Taking the records line by line, how many lines contain the word "mathcal"? Answer with the number only.

| Information given |
· · ·

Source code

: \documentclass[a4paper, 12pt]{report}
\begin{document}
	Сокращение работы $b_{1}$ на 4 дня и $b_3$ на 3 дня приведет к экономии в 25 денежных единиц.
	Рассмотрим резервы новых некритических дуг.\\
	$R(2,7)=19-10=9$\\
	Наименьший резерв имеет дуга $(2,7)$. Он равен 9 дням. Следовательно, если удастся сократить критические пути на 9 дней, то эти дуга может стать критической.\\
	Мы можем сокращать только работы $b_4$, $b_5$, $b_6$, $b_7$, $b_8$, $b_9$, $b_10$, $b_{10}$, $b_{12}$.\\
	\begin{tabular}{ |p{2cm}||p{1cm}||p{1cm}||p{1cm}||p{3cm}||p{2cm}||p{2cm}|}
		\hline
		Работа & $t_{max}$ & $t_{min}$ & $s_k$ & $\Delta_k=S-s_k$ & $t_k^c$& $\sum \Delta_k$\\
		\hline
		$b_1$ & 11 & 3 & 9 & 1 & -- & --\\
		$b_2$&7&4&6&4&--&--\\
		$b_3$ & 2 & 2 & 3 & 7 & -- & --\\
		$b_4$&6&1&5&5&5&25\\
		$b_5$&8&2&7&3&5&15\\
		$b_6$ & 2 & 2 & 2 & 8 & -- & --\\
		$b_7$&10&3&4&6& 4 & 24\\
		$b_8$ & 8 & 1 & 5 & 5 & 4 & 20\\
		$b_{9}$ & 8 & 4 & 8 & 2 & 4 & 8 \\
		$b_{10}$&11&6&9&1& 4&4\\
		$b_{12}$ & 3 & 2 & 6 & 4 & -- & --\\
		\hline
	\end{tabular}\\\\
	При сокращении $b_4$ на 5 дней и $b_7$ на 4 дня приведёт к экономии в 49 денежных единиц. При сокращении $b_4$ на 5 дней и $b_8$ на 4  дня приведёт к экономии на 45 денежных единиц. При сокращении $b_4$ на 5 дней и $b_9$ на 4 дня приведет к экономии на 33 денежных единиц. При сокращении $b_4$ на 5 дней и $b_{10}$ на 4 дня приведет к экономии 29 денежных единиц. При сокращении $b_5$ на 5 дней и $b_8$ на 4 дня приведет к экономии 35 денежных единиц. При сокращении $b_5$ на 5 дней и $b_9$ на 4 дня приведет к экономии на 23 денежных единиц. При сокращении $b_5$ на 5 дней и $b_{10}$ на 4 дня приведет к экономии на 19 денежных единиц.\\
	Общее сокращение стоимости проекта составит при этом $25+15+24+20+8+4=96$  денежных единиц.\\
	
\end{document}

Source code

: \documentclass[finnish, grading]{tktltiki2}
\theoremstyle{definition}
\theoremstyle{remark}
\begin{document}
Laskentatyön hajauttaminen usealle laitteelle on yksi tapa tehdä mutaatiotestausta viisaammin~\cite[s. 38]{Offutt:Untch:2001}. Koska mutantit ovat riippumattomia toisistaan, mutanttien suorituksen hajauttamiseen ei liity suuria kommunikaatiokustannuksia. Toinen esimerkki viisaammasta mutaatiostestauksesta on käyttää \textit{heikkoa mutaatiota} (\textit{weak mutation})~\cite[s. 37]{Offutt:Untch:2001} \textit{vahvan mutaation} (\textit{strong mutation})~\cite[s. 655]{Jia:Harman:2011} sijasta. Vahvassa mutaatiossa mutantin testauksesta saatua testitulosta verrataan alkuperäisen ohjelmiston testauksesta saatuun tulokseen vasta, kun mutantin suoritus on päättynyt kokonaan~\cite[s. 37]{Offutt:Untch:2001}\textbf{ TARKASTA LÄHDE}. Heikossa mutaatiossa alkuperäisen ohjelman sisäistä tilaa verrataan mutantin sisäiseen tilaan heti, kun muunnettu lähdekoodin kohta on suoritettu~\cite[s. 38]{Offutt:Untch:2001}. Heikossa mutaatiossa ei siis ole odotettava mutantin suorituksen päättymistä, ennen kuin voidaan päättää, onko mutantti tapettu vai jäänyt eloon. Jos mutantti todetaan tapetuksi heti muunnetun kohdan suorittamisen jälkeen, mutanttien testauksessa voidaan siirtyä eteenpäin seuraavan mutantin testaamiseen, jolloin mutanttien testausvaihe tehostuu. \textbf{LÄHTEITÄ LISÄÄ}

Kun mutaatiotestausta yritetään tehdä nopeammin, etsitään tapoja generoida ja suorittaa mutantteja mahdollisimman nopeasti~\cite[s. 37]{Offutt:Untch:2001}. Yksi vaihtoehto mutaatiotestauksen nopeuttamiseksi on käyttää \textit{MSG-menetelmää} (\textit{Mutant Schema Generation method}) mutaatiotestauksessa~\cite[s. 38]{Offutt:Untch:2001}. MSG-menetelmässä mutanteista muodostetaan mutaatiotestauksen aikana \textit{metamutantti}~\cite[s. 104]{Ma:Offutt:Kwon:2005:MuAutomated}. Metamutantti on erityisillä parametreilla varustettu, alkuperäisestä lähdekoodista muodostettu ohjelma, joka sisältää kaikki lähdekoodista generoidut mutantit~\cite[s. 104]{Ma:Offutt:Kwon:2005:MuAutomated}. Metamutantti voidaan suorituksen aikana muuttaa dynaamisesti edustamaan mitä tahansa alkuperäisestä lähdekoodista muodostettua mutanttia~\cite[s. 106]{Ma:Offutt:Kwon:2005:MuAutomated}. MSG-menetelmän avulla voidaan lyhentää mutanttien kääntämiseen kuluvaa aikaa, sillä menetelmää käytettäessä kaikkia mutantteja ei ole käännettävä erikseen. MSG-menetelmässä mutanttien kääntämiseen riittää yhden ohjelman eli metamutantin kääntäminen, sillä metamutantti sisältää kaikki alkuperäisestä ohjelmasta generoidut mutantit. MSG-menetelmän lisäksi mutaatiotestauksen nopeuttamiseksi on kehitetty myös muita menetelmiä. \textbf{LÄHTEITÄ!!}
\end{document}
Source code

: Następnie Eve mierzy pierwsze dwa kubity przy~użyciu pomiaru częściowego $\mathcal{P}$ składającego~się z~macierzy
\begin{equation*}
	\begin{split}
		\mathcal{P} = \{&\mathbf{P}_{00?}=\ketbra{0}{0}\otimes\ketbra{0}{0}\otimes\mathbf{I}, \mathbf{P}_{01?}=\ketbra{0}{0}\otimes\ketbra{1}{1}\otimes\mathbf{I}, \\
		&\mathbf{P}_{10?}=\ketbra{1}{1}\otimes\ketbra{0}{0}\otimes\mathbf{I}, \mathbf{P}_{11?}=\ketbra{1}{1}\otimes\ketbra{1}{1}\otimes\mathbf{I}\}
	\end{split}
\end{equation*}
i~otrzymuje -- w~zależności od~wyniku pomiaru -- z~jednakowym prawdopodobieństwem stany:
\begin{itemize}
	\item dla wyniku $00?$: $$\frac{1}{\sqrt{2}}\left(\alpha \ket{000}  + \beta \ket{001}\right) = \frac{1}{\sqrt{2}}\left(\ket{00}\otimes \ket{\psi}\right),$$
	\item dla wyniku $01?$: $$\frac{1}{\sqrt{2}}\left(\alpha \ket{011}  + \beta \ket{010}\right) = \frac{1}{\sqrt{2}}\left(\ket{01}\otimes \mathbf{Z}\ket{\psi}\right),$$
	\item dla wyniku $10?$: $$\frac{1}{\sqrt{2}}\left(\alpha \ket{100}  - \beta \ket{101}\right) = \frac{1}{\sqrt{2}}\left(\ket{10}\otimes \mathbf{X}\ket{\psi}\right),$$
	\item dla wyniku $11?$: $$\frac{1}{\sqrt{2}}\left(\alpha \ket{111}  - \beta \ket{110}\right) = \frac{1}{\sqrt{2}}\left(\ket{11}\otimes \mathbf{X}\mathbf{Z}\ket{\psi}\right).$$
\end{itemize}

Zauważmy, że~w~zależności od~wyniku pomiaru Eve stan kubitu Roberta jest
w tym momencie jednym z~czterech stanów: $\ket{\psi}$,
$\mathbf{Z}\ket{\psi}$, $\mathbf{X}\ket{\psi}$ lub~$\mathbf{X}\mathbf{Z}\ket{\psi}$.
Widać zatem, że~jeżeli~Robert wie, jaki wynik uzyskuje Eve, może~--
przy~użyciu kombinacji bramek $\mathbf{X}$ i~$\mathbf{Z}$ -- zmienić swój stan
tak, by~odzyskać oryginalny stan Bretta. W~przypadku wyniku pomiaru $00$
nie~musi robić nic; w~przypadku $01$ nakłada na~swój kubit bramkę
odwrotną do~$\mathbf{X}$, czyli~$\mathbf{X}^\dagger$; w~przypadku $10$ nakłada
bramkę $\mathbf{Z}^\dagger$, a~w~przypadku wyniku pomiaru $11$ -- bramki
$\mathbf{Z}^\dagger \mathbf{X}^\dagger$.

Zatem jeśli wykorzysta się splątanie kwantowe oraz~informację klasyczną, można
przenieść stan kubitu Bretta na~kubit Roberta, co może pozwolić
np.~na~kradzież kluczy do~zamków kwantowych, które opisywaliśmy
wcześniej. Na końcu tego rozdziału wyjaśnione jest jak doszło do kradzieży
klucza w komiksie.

· · ·

| Response below |
2